=== Section Start ===

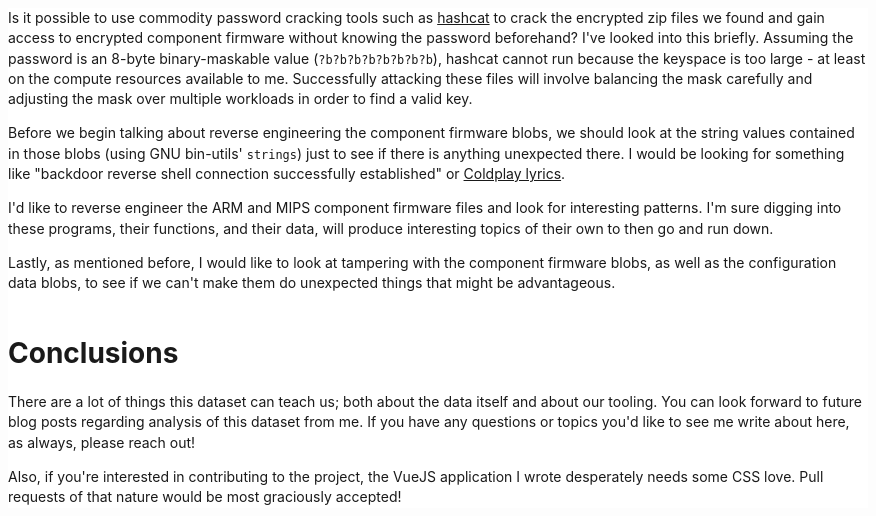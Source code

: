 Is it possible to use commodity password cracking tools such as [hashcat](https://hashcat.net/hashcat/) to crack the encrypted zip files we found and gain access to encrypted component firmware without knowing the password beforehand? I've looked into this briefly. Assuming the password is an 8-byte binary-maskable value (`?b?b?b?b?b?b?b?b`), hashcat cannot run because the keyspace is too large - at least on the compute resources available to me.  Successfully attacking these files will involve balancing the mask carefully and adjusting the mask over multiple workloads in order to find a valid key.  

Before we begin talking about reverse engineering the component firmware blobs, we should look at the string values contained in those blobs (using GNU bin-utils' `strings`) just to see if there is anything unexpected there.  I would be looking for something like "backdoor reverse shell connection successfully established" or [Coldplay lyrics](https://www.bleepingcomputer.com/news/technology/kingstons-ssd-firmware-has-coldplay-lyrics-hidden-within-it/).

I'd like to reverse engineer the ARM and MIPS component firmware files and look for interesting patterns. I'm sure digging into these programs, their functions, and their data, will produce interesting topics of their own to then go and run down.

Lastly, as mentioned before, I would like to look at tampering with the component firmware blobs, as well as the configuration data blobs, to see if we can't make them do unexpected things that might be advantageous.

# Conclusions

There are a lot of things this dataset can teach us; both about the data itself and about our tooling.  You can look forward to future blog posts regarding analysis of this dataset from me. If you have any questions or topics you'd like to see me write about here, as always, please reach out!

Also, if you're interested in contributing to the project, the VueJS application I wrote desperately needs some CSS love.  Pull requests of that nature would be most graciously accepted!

=== Section End ===
=== Section Start ===

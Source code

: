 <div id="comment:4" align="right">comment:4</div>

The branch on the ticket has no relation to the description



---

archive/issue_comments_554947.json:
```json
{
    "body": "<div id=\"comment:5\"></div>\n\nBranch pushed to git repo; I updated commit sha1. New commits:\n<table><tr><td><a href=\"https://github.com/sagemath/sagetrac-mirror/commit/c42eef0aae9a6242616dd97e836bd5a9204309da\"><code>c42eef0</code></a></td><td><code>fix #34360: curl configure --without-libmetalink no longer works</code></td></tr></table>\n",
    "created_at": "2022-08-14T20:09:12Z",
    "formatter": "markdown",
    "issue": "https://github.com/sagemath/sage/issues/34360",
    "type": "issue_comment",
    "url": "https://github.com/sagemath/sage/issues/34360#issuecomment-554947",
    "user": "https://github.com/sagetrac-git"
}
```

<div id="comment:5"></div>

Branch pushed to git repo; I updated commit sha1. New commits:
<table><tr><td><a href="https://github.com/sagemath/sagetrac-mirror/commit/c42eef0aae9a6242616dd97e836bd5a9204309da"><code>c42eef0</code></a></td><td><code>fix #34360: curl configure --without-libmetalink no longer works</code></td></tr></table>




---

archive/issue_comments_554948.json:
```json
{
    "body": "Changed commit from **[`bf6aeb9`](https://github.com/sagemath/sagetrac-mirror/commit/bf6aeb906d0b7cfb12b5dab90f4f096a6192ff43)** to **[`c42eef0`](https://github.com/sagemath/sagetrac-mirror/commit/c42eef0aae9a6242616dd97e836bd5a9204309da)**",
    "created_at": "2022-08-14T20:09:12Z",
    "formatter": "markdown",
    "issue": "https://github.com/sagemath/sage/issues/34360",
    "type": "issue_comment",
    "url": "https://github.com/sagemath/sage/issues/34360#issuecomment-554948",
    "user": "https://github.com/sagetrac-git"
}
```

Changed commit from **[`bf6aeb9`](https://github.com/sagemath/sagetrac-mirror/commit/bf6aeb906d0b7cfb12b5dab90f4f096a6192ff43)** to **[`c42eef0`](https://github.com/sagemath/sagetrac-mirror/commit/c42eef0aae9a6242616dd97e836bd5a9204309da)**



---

=== Section End ===

Exercise objective> Scan the material above and determine how many lines include the word "updated"; report only the number.

Exercise result> 2